I can think of two possible solutions:

Your friend sets up a £ denominated bank account to accept the regular payments, then manually transfers the aggregated payments to € on a regular (monthly?) basis. There are alternatives to Transferwise (oanda.com for example) who may be less shy of dealing with business customers.

Accept payment by PayPal, Moneybookers or similar - but their FX rates and charges are not very attractive.


----------



## serotoninsid (2 Mar 2011)

Mystic Oil said:


> Your friend sets up a £ denominated bank account to accept the regular payments, then manually transfers the aggregated payments to € on a regular (monthly?) basis.


Sure - he has an account that will accept 3 currencies including sterling in another eurozone country.

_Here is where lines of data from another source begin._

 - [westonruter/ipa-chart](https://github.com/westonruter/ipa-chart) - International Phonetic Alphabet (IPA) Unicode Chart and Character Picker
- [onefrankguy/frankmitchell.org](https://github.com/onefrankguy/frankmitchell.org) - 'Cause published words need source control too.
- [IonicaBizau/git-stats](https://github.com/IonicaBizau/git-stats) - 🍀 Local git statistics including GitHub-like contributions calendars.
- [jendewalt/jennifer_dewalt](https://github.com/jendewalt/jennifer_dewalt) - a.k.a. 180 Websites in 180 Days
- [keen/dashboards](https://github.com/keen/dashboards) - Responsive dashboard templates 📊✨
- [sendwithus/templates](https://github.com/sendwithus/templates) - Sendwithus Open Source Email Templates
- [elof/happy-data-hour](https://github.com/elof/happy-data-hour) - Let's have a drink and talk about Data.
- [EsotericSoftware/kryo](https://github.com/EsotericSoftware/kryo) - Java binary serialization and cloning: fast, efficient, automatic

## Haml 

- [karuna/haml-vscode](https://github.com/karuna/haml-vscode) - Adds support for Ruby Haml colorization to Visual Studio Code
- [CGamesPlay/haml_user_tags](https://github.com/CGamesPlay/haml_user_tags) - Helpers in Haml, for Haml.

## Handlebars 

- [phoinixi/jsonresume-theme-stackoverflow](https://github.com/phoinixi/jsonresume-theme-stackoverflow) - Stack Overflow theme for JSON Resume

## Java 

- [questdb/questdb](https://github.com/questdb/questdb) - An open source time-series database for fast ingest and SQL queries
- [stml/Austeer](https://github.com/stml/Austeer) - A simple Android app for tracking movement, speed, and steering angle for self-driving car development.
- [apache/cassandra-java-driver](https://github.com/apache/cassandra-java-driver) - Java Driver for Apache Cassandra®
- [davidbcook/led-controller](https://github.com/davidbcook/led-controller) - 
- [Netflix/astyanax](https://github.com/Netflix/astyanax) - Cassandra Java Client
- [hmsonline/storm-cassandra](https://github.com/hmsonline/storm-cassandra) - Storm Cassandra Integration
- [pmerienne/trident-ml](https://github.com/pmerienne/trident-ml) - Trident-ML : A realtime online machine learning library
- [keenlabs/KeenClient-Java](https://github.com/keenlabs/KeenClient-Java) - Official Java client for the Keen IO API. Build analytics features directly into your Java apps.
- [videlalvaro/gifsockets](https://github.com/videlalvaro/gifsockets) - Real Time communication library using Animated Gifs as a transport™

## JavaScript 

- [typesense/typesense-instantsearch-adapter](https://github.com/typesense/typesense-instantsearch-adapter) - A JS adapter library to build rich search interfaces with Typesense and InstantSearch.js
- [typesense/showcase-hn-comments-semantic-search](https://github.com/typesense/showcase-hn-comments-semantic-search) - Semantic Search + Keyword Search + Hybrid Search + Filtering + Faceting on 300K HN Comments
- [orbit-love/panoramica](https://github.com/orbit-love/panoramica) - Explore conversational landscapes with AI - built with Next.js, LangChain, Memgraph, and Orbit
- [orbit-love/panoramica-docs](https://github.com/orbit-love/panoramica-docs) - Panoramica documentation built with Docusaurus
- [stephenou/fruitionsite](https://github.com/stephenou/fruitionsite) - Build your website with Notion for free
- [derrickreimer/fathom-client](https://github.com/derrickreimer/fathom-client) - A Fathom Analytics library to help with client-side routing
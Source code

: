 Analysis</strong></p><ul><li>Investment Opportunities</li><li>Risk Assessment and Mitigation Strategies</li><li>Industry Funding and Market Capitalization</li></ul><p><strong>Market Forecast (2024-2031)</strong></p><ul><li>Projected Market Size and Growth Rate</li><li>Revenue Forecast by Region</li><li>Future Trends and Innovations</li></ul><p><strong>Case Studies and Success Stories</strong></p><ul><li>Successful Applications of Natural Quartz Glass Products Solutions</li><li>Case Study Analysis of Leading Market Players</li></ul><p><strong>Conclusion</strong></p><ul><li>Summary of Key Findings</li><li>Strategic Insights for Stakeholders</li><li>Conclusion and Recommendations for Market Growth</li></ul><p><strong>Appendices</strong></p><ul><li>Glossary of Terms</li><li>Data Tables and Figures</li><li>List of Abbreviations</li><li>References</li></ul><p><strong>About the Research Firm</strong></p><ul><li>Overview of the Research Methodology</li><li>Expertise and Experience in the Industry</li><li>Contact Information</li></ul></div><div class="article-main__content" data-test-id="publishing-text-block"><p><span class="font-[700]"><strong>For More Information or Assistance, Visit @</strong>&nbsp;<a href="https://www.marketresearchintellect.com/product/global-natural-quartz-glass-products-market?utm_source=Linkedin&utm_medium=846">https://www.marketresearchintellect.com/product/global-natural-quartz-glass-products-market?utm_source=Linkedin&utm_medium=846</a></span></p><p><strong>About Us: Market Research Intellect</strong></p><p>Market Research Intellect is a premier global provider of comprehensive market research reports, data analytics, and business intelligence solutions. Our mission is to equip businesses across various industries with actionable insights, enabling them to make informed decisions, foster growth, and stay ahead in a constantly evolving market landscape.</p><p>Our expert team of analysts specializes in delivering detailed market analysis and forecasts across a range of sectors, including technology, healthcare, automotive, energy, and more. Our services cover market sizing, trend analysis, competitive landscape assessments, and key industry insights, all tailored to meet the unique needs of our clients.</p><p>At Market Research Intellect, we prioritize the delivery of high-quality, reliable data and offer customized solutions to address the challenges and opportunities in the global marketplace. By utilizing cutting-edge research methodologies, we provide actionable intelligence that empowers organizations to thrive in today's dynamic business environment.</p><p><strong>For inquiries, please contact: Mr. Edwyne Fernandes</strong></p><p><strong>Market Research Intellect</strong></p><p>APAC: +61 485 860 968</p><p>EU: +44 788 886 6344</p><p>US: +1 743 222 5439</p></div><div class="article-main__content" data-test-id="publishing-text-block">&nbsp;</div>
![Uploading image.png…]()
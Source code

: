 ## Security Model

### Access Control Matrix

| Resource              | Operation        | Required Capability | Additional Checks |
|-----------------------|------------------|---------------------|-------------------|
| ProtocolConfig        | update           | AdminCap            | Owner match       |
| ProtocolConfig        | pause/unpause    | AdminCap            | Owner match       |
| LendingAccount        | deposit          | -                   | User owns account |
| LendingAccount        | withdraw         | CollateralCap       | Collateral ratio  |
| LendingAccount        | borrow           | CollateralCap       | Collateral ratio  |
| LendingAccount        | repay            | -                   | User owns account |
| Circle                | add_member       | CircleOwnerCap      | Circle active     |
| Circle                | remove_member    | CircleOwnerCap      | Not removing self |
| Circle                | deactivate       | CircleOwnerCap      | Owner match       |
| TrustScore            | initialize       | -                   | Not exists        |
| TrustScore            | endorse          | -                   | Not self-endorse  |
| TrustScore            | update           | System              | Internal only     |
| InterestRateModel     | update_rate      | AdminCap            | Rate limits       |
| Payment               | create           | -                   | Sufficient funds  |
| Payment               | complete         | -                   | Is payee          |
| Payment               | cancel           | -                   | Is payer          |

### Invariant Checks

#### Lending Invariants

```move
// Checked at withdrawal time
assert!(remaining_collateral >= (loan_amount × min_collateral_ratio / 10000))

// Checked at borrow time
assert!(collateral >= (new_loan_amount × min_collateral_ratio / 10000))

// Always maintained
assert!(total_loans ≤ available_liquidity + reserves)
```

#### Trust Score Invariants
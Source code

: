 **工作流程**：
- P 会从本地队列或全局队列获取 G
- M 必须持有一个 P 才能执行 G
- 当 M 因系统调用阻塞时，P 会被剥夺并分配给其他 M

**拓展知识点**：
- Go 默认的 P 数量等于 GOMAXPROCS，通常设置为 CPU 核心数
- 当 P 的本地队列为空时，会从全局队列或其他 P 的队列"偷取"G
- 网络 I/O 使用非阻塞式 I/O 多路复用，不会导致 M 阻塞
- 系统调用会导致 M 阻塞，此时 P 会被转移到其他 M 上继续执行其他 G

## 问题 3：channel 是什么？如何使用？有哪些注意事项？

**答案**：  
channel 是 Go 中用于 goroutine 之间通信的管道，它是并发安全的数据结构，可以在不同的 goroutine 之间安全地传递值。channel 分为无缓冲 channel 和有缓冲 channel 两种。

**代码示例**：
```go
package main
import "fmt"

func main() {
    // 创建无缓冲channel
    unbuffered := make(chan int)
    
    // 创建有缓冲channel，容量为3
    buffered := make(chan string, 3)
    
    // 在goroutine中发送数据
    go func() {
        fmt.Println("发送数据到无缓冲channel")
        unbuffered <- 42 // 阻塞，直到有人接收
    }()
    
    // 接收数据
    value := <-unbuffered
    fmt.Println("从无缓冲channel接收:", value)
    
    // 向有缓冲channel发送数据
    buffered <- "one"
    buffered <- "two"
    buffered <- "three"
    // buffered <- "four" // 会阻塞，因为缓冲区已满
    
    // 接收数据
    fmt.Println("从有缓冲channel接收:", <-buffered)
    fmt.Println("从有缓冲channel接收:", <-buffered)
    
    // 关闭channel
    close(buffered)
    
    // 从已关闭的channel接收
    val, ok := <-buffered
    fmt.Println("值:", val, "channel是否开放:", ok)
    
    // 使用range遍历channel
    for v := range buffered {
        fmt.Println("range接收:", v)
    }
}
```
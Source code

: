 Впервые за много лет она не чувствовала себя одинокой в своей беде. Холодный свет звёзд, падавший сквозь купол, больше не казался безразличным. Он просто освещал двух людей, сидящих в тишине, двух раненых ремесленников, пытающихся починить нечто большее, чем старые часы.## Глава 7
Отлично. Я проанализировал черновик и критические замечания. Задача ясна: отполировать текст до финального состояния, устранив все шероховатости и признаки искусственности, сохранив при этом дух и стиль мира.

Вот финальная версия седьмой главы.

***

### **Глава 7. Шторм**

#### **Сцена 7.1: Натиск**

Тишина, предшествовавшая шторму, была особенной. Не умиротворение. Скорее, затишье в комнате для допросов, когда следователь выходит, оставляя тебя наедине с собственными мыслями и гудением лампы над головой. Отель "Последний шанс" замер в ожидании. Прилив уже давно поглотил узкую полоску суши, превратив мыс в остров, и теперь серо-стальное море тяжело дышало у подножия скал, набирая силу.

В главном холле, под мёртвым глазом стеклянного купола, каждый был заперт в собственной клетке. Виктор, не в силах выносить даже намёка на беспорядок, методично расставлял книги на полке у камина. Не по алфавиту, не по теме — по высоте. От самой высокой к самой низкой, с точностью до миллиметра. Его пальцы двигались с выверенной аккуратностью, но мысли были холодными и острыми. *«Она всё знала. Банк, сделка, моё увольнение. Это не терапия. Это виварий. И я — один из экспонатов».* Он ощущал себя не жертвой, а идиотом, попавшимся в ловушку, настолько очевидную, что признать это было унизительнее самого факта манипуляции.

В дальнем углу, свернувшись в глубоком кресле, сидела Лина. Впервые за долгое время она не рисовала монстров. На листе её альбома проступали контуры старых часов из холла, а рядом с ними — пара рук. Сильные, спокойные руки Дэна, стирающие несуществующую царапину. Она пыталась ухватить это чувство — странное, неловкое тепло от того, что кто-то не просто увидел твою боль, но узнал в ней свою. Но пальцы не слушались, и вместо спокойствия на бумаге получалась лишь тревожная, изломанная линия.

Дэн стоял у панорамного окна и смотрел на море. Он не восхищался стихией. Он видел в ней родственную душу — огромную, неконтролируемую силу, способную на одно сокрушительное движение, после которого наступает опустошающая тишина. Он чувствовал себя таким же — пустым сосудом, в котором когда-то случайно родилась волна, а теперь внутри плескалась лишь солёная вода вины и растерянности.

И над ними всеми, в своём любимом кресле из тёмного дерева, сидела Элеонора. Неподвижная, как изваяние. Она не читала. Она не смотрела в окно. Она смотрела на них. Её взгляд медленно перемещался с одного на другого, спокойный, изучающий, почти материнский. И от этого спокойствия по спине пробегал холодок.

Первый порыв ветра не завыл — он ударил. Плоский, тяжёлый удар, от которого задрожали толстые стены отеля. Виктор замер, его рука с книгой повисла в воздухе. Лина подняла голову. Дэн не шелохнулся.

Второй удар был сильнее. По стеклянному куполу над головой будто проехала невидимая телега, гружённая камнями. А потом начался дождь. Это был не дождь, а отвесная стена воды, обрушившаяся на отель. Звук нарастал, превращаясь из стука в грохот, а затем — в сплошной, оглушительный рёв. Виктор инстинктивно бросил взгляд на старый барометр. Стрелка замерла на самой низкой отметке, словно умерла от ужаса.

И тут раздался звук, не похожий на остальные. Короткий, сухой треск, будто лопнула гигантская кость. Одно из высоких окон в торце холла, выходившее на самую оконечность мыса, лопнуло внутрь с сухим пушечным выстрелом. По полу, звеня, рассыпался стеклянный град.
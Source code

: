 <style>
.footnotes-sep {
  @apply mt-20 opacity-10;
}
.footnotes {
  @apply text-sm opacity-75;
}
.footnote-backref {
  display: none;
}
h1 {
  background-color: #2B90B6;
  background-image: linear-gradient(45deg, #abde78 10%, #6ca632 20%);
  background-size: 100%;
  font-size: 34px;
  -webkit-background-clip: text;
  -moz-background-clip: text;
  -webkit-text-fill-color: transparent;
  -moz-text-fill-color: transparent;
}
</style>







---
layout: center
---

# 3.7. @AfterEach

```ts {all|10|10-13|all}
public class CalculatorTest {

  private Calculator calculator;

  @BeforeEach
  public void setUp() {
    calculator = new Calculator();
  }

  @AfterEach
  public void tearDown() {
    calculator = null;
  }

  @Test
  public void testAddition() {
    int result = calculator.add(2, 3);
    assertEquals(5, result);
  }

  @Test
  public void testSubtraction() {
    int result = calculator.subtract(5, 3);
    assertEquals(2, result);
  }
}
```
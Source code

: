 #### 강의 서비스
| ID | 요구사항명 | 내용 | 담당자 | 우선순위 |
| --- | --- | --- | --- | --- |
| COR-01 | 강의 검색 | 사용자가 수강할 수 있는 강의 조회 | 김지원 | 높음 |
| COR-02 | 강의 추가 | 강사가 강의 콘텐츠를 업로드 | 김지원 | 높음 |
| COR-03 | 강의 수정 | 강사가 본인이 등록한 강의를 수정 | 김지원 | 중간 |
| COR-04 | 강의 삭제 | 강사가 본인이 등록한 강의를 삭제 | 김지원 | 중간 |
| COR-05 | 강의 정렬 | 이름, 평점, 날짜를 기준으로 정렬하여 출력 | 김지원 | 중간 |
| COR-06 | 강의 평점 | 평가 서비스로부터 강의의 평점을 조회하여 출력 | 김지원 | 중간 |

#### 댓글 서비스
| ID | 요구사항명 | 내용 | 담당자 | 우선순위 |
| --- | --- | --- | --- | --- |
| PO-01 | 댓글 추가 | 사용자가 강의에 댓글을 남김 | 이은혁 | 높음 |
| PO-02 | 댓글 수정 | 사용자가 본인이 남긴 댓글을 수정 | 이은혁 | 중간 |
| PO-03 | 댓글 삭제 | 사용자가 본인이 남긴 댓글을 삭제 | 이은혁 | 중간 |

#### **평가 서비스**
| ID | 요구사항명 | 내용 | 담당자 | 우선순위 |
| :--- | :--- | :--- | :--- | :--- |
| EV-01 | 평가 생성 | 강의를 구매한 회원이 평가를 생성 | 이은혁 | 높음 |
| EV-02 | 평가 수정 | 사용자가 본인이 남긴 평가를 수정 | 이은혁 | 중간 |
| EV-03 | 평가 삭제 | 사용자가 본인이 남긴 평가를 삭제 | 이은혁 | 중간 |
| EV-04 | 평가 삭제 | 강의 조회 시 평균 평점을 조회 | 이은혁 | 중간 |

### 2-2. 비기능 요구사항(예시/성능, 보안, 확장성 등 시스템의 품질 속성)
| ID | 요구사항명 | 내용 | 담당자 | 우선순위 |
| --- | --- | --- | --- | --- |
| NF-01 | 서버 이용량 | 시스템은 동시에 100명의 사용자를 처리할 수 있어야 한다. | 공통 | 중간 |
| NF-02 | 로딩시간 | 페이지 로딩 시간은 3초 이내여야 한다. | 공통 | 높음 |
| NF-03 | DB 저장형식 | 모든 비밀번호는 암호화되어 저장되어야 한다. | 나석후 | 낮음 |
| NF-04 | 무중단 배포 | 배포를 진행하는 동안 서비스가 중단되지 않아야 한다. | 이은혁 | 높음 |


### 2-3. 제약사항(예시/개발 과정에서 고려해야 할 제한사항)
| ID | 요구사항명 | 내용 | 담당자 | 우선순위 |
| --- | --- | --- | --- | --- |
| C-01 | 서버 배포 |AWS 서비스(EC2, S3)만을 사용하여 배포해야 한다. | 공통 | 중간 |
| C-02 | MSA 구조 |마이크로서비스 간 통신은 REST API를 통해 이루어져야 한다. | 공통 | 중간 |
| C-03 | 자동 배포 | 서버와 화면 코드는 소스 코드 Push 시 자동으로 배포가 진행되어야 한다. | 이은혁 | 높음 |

I guess he could try and open a UK bank account but would he not need to be a resident of the UK for this?


----------



## Mystic Oil (3 Mar 2011)

http://www.ulsterbank.com/roi/business/products/international-banking/foreign-currency-accounts.ashx

Ulster Bank offer foreign currency accounts



> Available in all major currencies to support your business banking needs
> Statements are provided for all accounts
> Bankline can be used to electronically access balance and transaction information, and to initiate payments
> International payment facilities available in all major currencies
> ...


----------